But this case also was tougher than those others. There was no controversy connected to Botham’s name before his death. He hadn’t been stopped by police on the street or driving his car. He was quietly eating ice cream in his own home.
Yet, successful prosecutions of police officers are rare, civil libertarians and police brutality specialists say. Guyger’s tearful remorse also made her an exceptionally sympathetic figure, perhaps too sympathetic, many reasoned, for the jury to find her guilty of murder instead of, say, knocking the charge down to manslaughter.
She didn’t get off that easy, although it could have been worse. Guyger was sentenced to 10 years, eligible for parole after five.
The average sentence for an on-duty officer convicted of murder is about 12 years, Philip Stinson, a legal expert on police shootings, told The Dallas Morning News. Stinson said although Guyger was off duty at the time of Jean’s shooting, her sentence was similar to those handed down for officers convicted of murders committed while on duty.
But the drama of Guyger’s sentencing was almost upstaged by a surprising display of compassion for her by Brandt Jean, Botham’s 18-year-old brother.

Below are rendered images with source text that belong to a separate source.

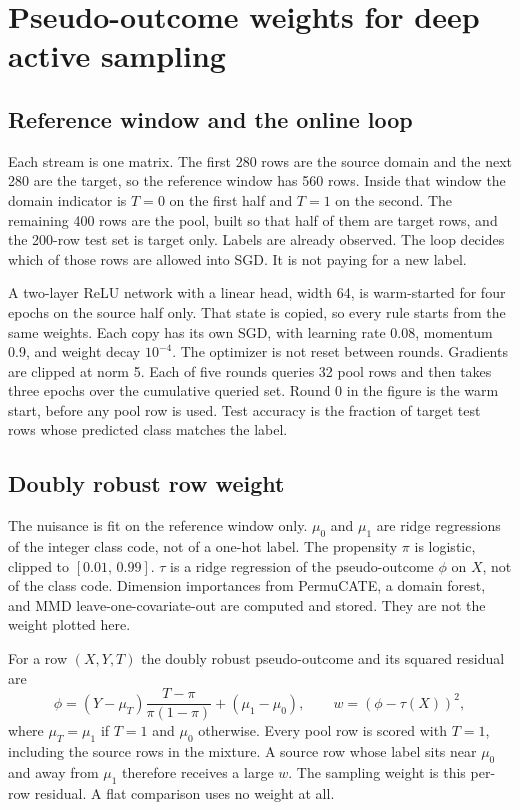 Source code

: \documentclass[11pt]{article}
\begin{document}
\section*{Pseudo-outcome weights for deep active sampling}

\subsection*{Reference window and the online loop}

Each stream is one matrix. The first 280 rows are the source domain and the next 280 are the target, so the reference window has 560 rows. Inside that window the domain indicator is $T=0$ on the first half and $T=1$ on the second. The remaining 400 rows are the pool, built so that half of them are target rows, and the 200-row test set is target only. Labels are already observed. The loop decides which of those rows are allowed into SGD. It is not paying for a new label.

A two-layer ReLU network with a linear head, width 64, is warm-started for four epochs on the source half only. That state is copied, so every rule starts from the same weights. Each copy has its own SGD, with learning rate 0.08, momentum 0.9, and weight decay $10^{-4}$. The optimizer is not reset between rounds. Gradients are clipped at norm 5. Each of five rounds queries 32 pool rows and then takes three epochs over the cumulative queried set. Round 0 in the figure is the warm start, before any pool row is used. Test accuracy is the fraction of target test rows whose predicted class matches the label.

\subsection*{Doubly robust row weight}

The nuisance is fit on the reference window only. $\mu_0$ and $\mu_1$ are ridge regressions of the integer class code, not of a one-hot label. The propensity $\pi$ is logistic, clipped to $[0.01,\,0.99]$. $\tau$ is a ridge regression of the pseudo-outcome $\phi$ on $X$, not of the class code. Dimension importances from PermuCATE, a domain forest, and MMD leave-one-covariate-out are computed and stored. They are not the weight plotted here.

For a row $(X,Y,T)$ the doubly robust pseudo-outcome and its squared residual are
\begin{equation}
\phi=(Y-\mu_T)\frac{T-\pi}{\pi(1-\pi)}+(\mu_1-\mu_0),
\qquad w=(\phi-\tau(X))^2,
\label{eq:po-weight}
\end{equation}
where $\mu_T=\mu_1$ if $T=1$ and $\mu_0$ otherwise. Every pool row is scored with $T=1$, including the source rows in the mixture. A source row whose label sits near $\mu_0$ and away from $\mu_1$ therefore receives a large $w$. The sampling weight is this per-row residual. A flat comparison uses no weight at all.
\end{document}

“I think giving your life to Christ would be the best thing that Botham would want for you,” he said, addressing his victim impact statement toward her. “I love you as a person, and I don’t wish anything bad on you.”

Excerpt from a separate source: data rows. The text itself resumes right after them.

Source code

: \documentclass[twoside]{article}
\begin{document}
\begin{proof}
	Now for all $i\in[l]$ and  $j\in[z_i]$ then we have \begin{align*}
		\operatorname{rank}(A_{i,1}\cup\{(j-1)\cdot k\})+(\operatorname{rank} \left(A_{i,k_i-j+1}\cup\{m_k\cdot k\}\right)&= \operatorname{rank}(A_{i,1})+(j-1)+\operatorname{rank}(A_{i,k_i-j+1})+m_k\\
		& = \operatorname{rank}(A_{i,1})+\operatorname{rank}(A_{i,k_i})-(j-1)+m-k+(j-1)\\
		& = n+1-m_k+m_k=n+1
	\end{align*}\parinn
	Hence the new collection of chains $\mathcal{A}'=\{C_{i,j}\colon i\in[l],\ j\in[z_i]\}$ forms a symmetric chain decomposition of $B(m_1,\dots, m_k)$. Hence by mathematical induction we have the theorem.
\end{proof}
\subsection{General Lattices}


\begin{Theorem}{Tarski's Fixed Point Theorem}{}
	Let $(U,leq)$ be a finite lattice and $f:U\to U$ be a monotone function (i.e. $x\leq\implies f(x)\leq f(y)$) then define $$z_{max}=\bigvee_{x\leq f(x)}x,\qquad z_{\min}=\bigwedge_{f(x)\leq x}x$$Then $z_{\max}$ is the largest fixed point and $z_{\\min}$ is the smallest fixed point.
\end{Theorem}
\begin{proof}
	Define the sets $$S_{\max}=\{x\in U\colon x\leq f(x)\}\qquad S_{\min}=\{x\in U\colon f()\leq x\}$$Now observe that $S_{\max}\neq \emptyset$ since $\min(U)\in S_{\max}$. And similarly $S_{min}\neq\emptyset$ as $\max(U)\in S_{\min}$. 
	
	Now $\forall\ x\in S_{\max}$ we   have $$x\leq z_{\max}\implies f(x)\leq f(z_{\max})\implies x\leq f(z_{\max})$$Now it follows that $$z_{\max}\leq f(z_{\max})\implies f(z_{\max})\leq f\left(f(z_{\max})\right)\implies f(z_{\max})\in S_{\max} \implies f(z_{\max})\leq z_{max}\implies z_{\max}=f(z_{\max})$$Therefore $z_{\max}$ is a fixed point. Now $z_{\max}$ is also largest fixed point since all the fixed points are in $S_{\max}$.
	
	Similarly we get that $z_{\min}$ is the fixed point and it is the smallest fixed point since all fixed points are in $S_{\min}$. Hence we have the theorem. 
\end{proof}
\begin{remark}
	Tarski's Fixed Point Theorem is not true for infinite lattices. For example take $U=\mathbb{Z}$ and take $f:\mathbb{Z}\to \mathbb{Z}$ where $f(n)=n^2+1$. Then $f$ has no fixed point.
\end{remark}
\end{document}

He told Guyger that he didn’t even want her to go to prison. Then he asked for permission to give her a hug. Guyger responded by rushing across the courtroom to join him in a big long hug.
Then the judge, who also is African American, also gave her a hug and a Bible.
The poignant scene coming across national television and computer screens reminded me of the survivors and victims’ families of the mass shooting by a white supremacist at Emanuel AME Church in Charleston, South Carolina.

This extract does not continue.